Hearthstone’s New Battlegrounds Mode Isn’t Meant To Be Competitive, Designers Say

Hearthstone’s always had a sense of playfulness; Tavern Brawls and wacky solo adventures change the rules and add bizarre new baddies. The game’s new auto-battler mode Battlegrounds follows in that vein, offering chaos and complexity that should appeal to both newbies and hardcore players.

Battlegrounds, which was announced at Blizzcon earlier this month, adds a spin on the auto-battler craze. Auto-battlers like Dota Underlord and Teamfight Tactics do exactly what they say on the tin: you place your units and they automatically battle, smacking each other in the dang face until one side wins.

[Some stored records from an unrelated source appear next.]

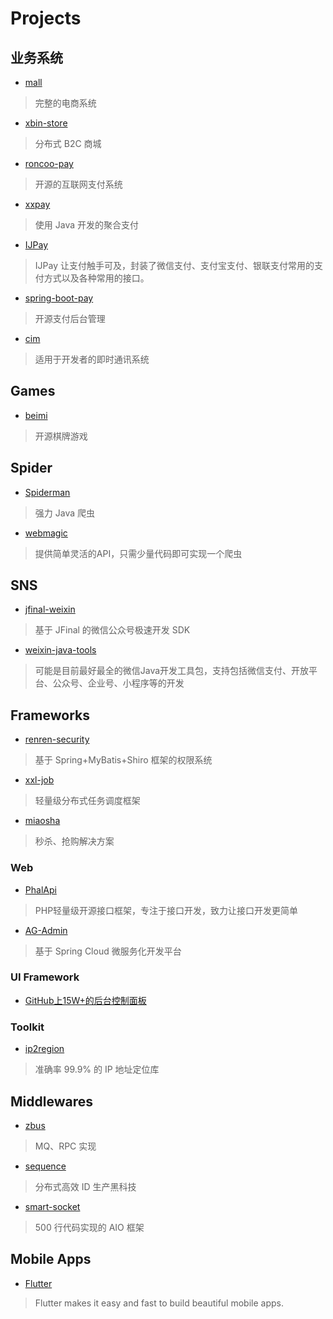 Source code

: # Projects
## 业务系统
* [mall](https://github.com/macrozheng/mall)
> 完整的电商系统
* [xbin-store](https://gitee.com/binu/xbin-store)
> 分布式 B2C 商城

* [roncoo-pay](https://gitee.com/roncoocom/roncoo-pay)
> 开源的互联网支付系统
* [xxpay](https://gitee.com/jmdhappy/xxpay-master)
> 使用 Java 开发的聚合支付
* [IJPay](https://gitee.com/javen205/IJPay)
> IJPay 让支付触手可及，封装了微信支付、支付宝支付、银联支付常用的支付方式以及各种常用的接口。
* [spring-boot-pay](https://gitee.com/52itstyle/spring-boot-pay)
> 开源支付后台管理

* [cim](https://github.com/crossoverJie/cim)
> 适用于开发者的即时通讯系统

## Games
* [beimi](https://gitee.com/beimigame/beimi)
> 开源棋牌游戏

## Spider
* [Spiderman](https://gitee.com/l-weiwei/spiderman)
> 强力 Java 爬虫
* [webmagic](https://gitee.com/flashsword20/webmagic)
> 提供简单灵活的API，只需少量代码即可实现一个爬虫

## SNS
* [jfinal-weixin](https://gitee.com/jfinal/jfinal-weixin)
> 基于 JFinal 的微信公众号极速开发 SDK
* [weixin-java-tools](https://gitee.com/binary/weixin-java-tools)
> 可能是目前最好最全的微信Java开发工具包，支持包括微信支付、开放平台、公众号、企业号、小程序等的开发

## Frameworks
* [renren-security](https://gitee.com/babaio/renren-security)
> 基于 Spring+MyBatis+Shiro 框架的权限系统
* [xxl-job](https://gitee.com/xuxueli0323/xxl-job)
> 轻量级分布式任务调度框架
* [miaosha](https://gitee.com/1028125449/miaosha)
> 秒杀、抢购解决方案

### Web
* [PhalApi](https://gitee.com/dogstar/PhalApi)
> PHP轻量级开源接口框架，专注于接口开发，致力让接口开发更简单
* [AG-Admin](https://gitee.com/geek_qi/ace-security)
> 基于 Spring Cloud 微服务化开发平台

### UI Framework
* [GitHub上15W+的后台控制面板](https://blog.csdn.net/bntX2jSQfEHy7/article/details/86216068)

### Toolkit
* [ip2region](https://gitee.com/lionsoul/ip2region)
> 准确率 99.9% 的 IP 地址定位库

## Middlewares
* [zbus](https://gitee.com/rushmore/zbus)
> MQ、RPC 实现
* [sequence](https://gitee.com/yu120/sequence)
> 分布式高效 ID 生产黑科技

* [smart-socket](https://gitee.com/smartdms/smart-socket)
> 500 行代码实现的 AIO 框架

## Mobile Apps
* [Flutter ](https://flutter.io/)
> Flutter makes it easy and fast to build beautiful mobile apps.

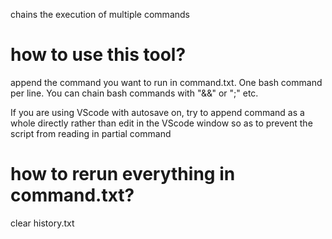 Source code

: chains the execution of multiple commands

# how to use this tool? 
append the command you want to run in command.txt. One bash command per line. You can chain bash commands with "&&" or ";" etc. 

If you are using VScode with autosave on, try to append command as a whole directly rather than edit in the VScode window so as to prevent the script from reading in partial command


# how to rerun everything in command.txt? 
clear history.txt

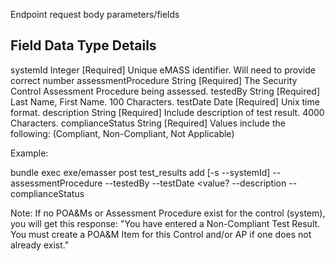 Endpoint request body parameters/fields

Field            Data Type   Details
-------------------------------------------------------------------------------------------------
systemId            Integer  [Required] Unique eMASS identifier. Will need to provide correct number
assessmentProcedure String   [Required] The Security Control Assessment Procedure being assessed.
testedBy            String   [Required] Last Name, First Name. 100 Characters. 
testDate            Date     [Required] Unix time format.
description         String   [Required] Include description of test result. 4000 Characters.
complianceStatus    String   [Required] Values include the following: (Compliant, Non-Compliant, Not Applicable)


Example:

bundle exec exe/emasser post test_results add [-s --systemId] <value> --assessmentProcedure <value> --testedBy <value> --testDate <value? --description <value> --complianceStatus <value>

Note: If no POA&Ms or Assessment Procedure exist for the control (system), you will get this response:
"You have entered a Non-Compliant Test Result. You must create a POA&M Item for this Control and/or AP if one does not already exist."

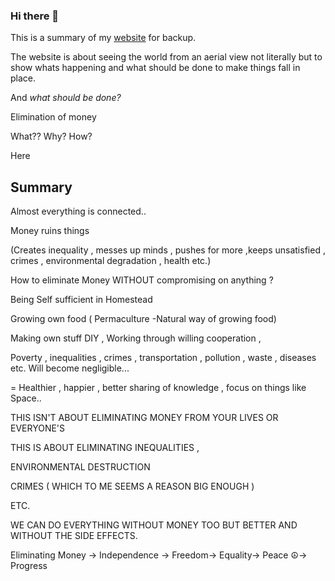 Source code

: ### Hi there 👋
This is a summary of my [website](https://sites.google.com/view/realize-the-reality) for backup.

The website is about seeing the world from an aerial view not literally but to show whats happening and what should be done to make things fall in place.

And *what should be done?*

Elimination of money 


What??
Why?
How?


Here

## Summary

Almost everything is connected..

Money ruins things

(Creates inequality , messes up minds , pushes for more ,keeps unsatisfied , crimes , environmental degradation , health  etc.)

How to eliminate Money WITHOUT compromising on anything ?

Being Self sufficient in Homestead 

Growing own food ( Permaculture  -Natural way of growing food)

Making own stuff DIY , Working through willing cooperation , 

Poverty , inequalities , crimes , transportation , pollution , waste , diseases etc. Will become negligible...


= Healthier , happier , better sharing of knowledge , focus on things like Space..


THIS ISN'T  ABOUT ELIMINATING MONEY FROM YOUR LIVES OR EVERYONE'S 

THIS IS ABOUT ELIMINATING INEQUALITIES , 

ENVIRONMENTAL DESTRUCTION 

CRIMES ( WHICH TO ME SEEMS A REASON BIG ENOUGH )

ETC.


WE CAN DO EVERYTHING WITHOUT MONEY TOO BUT BETTER AND WITHOUT THE SIDE EFFECTS.

Eliminating Money → Independence → Freedom→ Equality→ Peace ☮→ Progress️
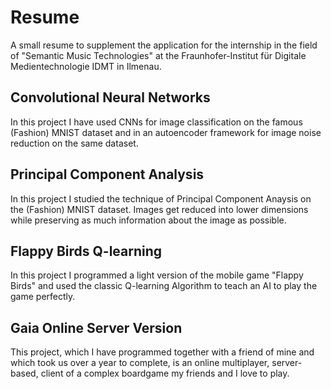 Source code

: # Resume
A small resume to supplement the application for the internship in the field of "Semantic Music Technologies" at the Fraunhofer-Institut für Digitale Medientechnologie IDMT in Ilmenau.



## Convolutional Neural Networks

In this project I have used CNNs for image classification on the famous (Fashion) MNIST dataset and in an autoencoder framework for image noise reduction on the same dataset.

## Principal Component Analysis

In this project I studied the technique of Principal Component Anaysis on the (Fashion) MNIST dataset. Images get reduced into lower dimensions while preserving as much information about the image as possible.

## Flappy Birds Q-learning

In this project I programmed a light version of the mobile game "Flappy Birds" and used the classic Q-learning Algorithm to teach an AI to play the game perfectly.

## Gaia Online Server Version

This project, which I have programmed together with a friend of mine and which took us over a year to complete, is an online multiplayer, server-based, client of a complex boardgame my friends and I love to play.
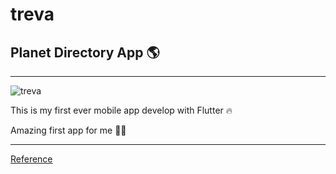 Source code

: # treva

## Planet Directory App 🌎

---

![treva](https://media.giphy.com/media/BqqdetkDueQhY4CnXY/giphy.gif)

This is my first ever mobile app develop with Flutter 🔥

Amazing first app for me 🏄‍♂️

---

[Reference](https://sergiandreplace.com/)
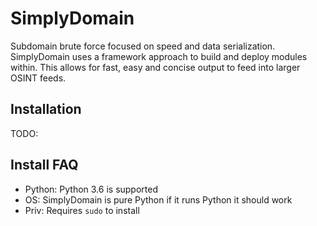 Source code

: # SimplyDomain
Subdomain brute force focused on speed and data serialization. 
SimplyDomain uses a framework approach to build and deploy modules within. This allows
for fast, easy and concise output to feed into larger OSINT feeds.

## Installation
TODO:

## Install FAQ
* Python: Python 3.6 is supported
* OS: SimplyDomain is pure Python if it runs Python it should work
* Priv: Requires `sudo` to install

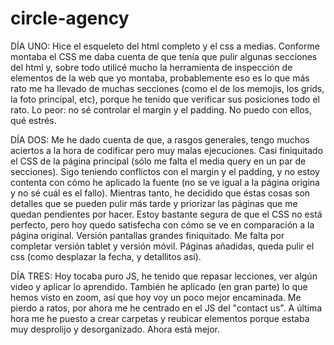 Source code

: # circle-agency

DÍA UNO: 
Hice el esqueleto del html completo y el css a medias. Conforme montaba el CSS me daba cuenta de que tenía que pulir algunas secciones del html y, sobre todo utilicé mucho la herramienta de inspección de elementos de la web que yo montaba, probablemente eso es lo que más rato me ha llevado de muchas secciones (como el de los memojis, los grids, la foto principal, etc), porque he tenido que verificar sus posiciones todo el rato.
Lo peor: no sé controlar el margin y el padding. No puedo con ellos, qué estrés.

DÍA DOS:
Me he dado cuenta de que, a rasgos generales, tengo muchos aciertos a la hora de codificar pero muy malas ejecuciones. 
Casi finiquitado el CSS de la página principal (sólo me falta el media query en un par de secciones). Sigo teniendo conflictos con el margin y el padding, y no estoy contenta con cómo he aplicado la fuente (no se ve igual a la página origina y no sé cuál es el fallo).
Mientras tanto, he decidido que éstas cosas son detalles que se pueden pulir más tarde y priorizar las páginas que me quedan pendientes por hacer.
Estoy bastante segura de que el CSS no está perfecto, pero hoy quedo satisfecha con cómo se ve en comparación a la página original.
Versión pantallas grandes finiquitado. Me falta por completar versión tablet y versión móvil.
Páginas añadidas, queda pulir el css (como desplazar la fecha, y detallitos así).

DÍA TRES:
Hoy tocaba puro JS, he tenido que repasar lecciones, ver algún video y aplicar lo aprendido. También he aplicado (en gran parte) lo que hemos visto en zoom, así que hoy voy un poco mejor encaminada. Me pierdo a ratos, por ahora me he centrado en el JS del "contact us".
A última hora me he puesto a crear carpetas y reubicar elementos porque estaba muy desprolijo y desorganizado. Ahora está mejor.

Those games find their roots in MOBAs, which are notoriously complex and intimidating for new players. Blizzard games always bridged the gap between depth and accessibility for me; I started playing Heroes of the Storm earlier this year and found it a good way to grasp the MOBA genre. Could Battlegrounds do the same with me and auto-battlers?

Here’s how it plays out if you’re new: eight players jump into a match, each selecting a hero at the start from a random group of three. These heroes have powers ranging from a passive health boost to active abilities like buffing specific classes of cards. Each round, a random selection of cards falls into your “tavern” where you can draft minions using currency or spend that currency to upgrade to get better cards. Like other auto-battlers, collecting additional copies of a unit gives you the option to upgrade that unit into a better version. Cards can be placed in any order, with the leftmost card always attacking first. Cards attack random targets until one side wins. That’s a tried and true auto-battling set-up but adding hero powers and bonkers card effects makes it feel like anyone can succeed.

“A lot of it is geared towards fun,” game director Ben Lee told me at Blizzcon. “This isn’t something we want to be highly competitive.”

“For players like me, who are not into the hardcore ‘I have to dominate’ mindset, there’s a feeling that the top four is winning,” creative director Ben Thompson added.

It’s felt that way as I’ve played it. It’s possible to play strategically and level up cards so they have ridiculous stats—I’ve seen cards with attack values in the nineties that can crush basically anything in one hit—but Hearthstone’s various card effects also make it possible to find your footing even if you haven’t leveled up equally powerful cards. That Pogo Hopper with obscene stats? Maybe I get a poisonous card that lands a lucky hit, destroying it and winning me the match up.

“When you’re playing standard, it’s me versus another person,” Thompson said. “Eight players opens up a lot of doors. There’s a quality about wondering what will happen.”

That chaos, that sense of not knowing what comes next makes it possible for anyone to win. For my first Battlegrounds victory, I stumbled into picking the boisterous demon dude Jaraxxus, whose hero power can increase demon minions’ stats each turn if you spend some gold. Stat increases remain in place throughout each round, and I went from wide-eyed newbie to unstoppable demonic horde leader over the course of several rounds. Sure, I still needed to understand how cards worked and play properly. I also happened to be in the right place at the right time. It felt awesome.

In spite of recent controversies that rocked Blizzard both externally and internally—Lee told Kotaku that the initial punishment of Hearthstone pro Chung “Blitzchung” Ng Wai was “too harsh”—Hearthstone builds itself around one notion: sit down by the fire, play a few rounds. It’s less of a game you play than a place you go. It takes all sorts to fill a bar. There are regulars dropping by at the end of the day, there’s the hardcore darts league keeping score in the corner. There are also those dudes arm wrestling at the back table, with far too many chips and guac and booze in their system. Battlegrounds has that vibe down pat: loud, silly, and a lot of fun.